## Work order
Search the records below for the string "than", and report each line that contains it.

** Listed entries follows **

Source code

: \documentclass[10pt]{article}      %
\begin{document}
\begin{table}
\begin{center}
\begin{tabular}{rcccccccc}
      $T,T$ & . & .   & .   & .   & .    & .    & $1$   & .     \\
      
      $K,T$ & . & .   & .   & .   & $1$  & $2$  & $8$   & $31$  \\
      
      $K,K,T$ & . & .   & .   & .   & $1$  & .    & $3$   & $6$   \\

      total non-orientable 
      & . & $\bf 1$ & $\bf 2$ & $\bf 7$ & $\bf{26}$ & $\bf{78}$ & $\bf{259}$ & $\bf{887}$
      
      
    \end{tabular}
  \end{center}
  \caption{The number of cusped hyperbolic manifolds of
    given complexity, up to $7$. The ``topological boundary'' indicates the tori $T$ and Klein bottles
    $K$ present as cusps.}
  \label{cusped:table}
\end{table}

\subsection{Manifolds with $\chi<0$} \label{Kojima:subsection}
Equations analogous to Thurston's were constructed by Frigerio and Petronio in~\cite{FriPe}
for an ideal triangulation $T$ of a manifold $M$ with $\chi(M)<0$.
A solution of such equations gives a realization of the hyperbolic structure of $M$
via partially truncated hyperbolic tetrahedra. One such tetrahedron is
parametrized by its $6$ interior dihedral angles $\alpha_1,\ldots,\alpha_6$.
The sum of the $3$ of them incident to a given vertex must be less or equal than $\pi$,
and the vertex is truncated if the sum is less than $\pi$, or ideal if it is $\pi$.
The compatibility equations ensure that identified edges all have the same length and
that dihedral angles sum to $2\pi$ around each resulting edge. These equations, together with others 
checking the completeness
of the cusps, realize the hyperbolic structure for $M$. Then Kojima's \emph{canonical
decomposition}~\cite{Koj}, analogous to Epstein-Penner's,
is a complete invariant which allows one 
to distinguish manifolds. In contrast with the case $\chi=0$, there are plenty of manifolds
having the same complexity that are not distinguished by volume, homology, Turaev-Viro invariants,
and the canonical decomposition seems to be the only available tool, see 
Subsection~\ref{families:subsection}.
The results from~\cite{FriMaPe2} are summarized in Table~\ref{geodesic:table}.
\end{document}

** End of Listed entries **

## Task response
The sum of the $3$ of them incident to a given vertex must be less or equal than $\pi$,
and the vertex is truncated if the sum is less than $\pi$, or ideal if it is $\pi$.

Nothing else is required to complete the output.